Geçenlerde, Roma’ya gitmeden önce, yarım asırlık ve 1500 koltuklu Teatro Sistina’nın 2012-2013 programına göz attığımda gösteri tarihi, “Roma tarihime” denk düşen “My Fair Lady”nin üstüne parmağımı bastım. Müzikali ünlü yönetmen Massimo Romeo Piparo yönetiyor, Alfred Doolittle rolünü kıdemli tiyatrocu Aldo Ralli (1935) üstleniyor, Enrico Baroni, Albay Pickering’e can veriyor, Profesör Henry Higgins’i Luga Ward (1960) oynuyor veee ünlü mü ünlü İtalyan sinema ve televizyon yıldızı, kenarından tiyatrocu Vittoria Belvedere (1972) başrole, Eliza Doolittle rolüne soyunuyordu.
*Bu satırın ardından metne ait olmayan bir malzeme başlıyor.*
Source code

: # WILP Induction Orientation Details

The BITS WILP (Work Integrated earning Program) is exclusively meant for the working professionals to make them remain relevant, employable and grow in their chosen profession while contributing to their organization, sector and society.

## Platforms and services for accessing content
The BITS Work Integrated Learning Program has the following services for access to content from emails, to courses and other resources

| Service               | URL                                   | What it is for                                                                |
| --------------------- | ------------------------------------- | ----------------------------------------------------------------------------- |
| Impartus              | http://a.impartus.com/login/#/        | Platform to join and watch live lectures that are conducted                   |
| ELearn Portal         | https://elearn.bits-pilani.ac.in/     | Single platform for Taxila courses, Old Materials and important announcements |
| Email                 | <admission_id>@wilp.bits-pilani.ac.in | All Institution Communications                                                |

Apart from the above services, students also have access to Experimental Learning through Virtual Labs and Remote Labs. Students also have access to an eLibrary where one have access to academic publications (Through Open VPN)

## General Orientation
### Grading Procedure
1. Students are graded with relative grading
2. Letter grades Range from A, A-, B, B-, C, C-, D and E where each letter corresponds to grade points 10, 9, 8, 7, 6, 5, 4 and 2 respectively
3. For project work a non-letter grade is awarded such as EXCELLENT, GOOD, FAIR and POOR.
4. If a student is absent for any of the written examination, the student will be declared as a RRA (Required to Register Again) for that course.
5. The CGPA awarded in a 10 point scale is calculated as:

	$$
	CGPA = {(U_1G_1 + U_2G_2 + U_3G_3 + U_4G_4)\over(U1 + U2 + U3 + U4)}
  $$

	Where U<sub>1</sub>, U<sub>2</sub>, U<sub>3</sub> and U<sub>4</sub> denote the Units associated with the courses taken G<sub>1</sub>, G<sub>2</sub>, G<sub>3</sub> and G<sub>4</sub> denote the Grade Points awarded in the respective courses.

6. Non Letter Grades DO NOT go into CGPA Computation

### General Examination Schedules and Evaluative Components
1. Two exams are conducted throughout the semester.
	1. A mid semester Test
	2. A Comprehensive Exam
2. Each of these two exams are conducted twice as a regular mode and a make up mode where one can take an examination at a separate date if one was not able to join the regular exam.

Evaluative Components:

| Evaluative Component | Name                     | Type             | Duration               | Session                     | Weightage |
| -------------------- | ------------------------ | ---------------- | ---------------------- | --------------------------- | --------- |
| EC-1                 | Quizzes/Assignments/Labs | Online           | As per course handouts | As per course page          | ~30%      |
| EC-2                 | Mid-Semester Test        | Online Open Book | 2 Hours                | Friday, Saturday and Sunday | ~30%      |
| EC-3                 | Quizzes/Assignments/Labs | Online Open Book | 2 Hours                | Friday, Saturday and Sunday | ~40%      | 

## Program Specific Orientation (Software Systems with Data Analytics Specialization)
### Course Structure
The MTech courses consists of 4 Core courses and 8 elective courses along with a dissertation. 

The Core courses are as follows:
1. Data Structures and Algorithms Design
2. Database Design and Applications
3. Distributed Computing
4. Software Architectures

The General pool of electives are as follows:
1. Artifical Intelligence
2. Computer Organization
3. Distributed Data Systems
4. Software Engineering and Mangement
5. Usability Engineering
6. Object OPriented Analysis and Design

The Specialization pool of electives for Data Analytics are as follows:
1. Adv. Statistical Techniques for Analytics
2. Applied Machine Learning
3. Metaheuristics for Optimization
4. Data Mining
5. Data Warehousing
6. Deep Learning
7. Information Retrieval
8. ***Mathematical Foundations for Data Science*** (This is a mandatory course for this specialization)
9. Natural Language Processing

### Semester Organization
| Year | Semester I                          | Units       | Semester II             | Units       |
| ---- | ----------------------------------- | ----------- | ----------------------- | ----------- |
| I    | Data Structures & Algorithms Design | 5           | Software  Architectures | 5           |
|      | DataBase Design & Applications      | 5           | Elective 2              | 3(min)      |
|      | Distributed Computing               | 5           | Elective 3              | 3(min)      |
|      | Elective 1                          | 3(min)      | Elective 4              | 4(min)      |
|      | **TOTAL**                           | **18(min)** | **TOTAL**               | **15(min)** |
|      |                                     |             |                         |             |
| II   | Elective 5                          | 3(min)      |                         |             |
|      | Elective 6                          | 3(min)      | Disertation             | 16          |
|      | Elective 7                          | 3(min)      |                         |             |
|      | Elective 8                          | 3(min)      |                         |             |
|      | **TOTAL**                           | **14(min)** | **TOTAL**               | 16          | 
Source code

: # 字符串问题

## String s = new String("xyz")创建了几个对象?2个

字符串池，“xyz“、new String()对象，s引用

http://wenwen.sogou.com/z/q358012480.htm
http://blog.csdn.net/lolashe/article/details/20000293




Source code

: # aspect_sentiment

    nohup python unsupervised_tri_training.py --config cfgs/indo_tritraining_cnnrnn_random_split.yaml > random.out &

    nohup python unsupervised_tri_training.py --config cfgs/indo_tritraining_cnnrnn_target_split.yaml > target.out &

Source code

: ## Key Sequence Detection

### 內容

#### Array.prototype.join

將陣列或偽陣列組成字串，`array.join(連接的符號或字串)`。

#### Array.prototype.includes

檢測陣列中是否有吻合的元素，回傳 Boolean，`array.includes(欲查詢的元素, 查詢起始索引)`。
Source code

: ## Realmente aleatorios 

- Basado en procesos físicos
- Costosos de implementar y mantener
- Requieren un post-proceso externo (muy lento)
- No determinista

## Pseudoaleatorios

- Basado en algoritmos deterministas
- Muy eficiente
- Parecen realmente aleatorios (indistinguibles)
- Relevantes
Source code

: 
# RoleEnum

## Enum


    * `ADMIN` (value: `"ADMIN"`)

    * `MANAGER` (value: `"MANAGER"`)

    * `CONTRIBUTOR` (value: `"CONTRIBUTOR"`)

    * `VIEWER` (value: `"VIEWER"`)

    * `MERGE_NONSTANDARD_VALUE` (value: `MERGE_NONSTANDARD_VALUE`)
Tam da “Körün isteği tek göz, tanrı verdi iki göz” örneğiydi, müzikale gittim.
IŞIK BERBAT
Perde açıldığında ve oyun aktığında öncelikle Aldo de Lorenzo’nun seyircinin anlayışına ve kavrayışına yardım eden, estetik duygusunu uyandıran bir sahne düzeni tasarlamış olmasına pek sevindim, diğer taraftan çevre düzeniyle fevkalade uyumsuz ışık tasarımının kusurunu kimse üstlenmediğinden olsa gerek, tasarımcının adının program kitapçığında anılmamış olmasına gülümseyerek hak verdim. Bir sokak ortamını algılamamı turuncu, mavi, sarı ışıklarla yumuşatmaya hakkı var mıydı “adı saklı” ışık tasarımcısının?
Yoktu elbette!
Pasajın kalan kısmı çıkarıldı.